Scientists from Johns Hopkins University School of Medicine, University of California, San Francisco and Yale University have made a breakthrough in the fight to eradicate HIV, by figuring out how to train immune cells to locate and destroy mutated forms of the virus.

The biggest problem today in HIV treatment is once a patient is infected with the virus, it hijacks a class of immune cells known as memory CD4+ T cells.

The virus shapeshifts and hides in these infected, mutated cells, which causes the immune system no longer recognise it to be a threat, and so far, attempts to lure HIV out of its dormancy and kill it have failed.

Their research, entitled "Broad CTL response is required to clear latent HIV-1 due to dominance of escape mutations" is published in the journal Nature.

"Our results suggest that luring HIV out of hiding is winning only half the battle," said senior investigator Robert Siliciano, MD, a professor of medicine, molecular biology and genetics at the Johns Hopkins University School of Medicine, who was a lead investigator of the study.

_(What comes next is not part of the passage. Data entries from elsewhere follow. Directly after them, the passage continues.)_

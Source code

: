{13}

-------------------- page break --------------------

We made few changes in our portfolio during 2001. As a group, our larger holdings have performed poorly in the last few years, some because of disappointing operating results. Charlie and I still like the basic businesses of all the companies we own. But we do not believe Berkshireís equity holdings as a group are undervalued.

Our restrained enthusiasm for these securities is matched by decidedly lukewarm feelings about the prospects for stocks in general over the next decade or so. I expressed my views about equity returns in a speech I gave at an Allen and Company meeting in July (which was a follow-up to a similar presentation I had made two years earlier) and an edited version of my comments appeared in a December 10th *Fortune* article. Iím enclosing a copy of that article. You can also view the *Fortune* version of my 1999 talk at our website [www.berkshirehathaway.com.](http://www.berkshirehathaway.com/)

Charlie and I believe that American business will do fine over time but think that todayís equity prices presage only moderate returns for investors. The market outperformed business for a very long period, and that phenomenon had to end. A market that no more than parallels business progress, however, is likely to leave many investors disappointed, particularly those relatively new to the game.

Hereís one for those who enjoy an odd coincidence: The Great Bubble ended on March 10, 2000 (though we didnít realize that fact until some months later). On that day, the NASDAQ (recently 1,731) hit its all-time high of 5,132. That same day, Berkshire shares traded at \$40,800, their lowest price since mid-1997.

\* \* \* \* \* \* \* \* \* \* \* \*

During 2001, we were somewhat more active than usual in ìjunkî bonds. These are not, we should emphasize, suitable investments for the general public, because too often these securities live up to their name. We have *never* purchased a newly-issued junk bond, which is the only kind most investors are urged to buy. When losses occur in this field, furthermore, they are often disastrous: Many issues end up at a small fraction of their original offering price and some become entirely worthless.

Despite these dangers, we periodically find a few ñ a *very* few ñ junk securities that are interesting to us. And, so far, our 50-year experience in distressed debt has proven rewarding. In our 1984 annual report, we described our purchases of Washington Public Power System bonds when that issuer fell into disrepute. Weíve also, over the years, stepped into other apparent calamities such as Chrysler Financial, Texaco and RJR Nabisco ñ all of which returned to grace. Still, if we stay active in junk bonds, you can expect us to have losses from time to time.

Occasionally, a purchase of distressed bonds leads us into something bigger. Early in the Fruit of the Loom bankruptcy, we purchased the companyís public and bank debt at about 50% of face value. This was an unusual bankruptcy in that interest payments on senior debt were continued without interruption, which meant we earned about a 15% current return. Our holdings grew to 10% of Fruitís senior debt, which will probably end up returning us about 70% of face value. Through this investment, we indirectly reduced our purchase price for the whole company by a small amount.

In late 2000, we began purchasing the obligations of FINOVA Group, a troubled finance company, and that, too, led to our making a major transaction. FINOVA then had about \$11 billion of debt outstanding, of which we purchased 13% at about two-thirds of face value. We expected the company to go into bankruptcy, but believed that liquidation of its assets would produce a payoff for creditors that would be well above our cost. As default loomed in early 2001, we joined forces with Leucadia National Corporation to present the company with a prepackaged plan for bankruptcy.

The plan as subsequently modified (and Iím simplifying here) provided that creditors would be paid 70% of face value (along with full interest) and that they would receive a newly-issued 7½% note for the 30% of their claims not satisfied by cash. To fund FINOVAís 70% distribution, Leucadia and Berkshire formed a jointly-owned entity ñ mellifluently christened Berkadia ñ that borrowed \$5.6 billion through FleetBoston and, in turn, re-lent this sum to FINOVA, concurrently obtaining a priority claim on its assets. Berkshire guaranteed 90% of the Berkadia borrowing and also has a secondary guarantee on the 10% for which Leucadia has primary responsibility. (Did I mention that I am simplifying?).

"We found that these pools of dormant virus carry mutations that render HIV invisible to the very immune cells capable of disarming it, so even when the virus comes out of hiding, it continues to evade immune detection."

Antiviral drugs prevent HIV from mutating

The researchers deployed a technique called deep sequencing, which reveals HIV's genetic features down to a single infected cell.

Using deep sequencing, they analysed blood samples from 25 patients infected with HIV – 10 of whom had started therapy within three months of the infection, while the rest began treatment after the HIV infection entered its chronic stage.

All viruses and bacteria carry key protein identifiers. When these are kept intact, the immune system is able to recognise these cells are foreign to the body and then seeks to destroy them.

The researchers discovered that in patients who had begun antiviral therapy within a few weeks or months of being infected, the HIV cells' protein identifiers were largely unaltered as the treatment had managed to halt the virus' mutation process and freeze it in its original state.

However, in patients who had started treatment later on, the key protein identifiers had been mutated by the HIV to make them unrecognisable to the immune system.

Mixing T cells with mutant HIV

The researchers isolated killer T cells from the patients and mixed them either with mutant forms of HIV or with a cocktail that contained both mutated and non-mutated lab-made chunks of HIV protein.

When these new souped-up T cells came into contact with HIV cells taken from patients that contained escape mutations, the T cells killed 61% of the HIV cells in the laboratory petri dish.

And when the T cells were injected into mice infected with mutated HIV cells, the souped-up T cells were able to control the infection and cause a thousand-fold drop in the amount of virus circulating around the body, and some of the mice had HIV that was suppressed below detectable levels.

"We hypothesised that if these killer T cells were somehow nudged to spot the tiny segments of unaltered virus, they would kill the entire HIV-infected cell," said Kai Deng, lead author of the study and a postdoctoral research fellow at the Johns Hopkins University School of Medicine.

"Our results shows that any curative strategy designed to eradicate HIV infection would need to include the use of killer T cells primed to recognise non-mutant forms of HIV."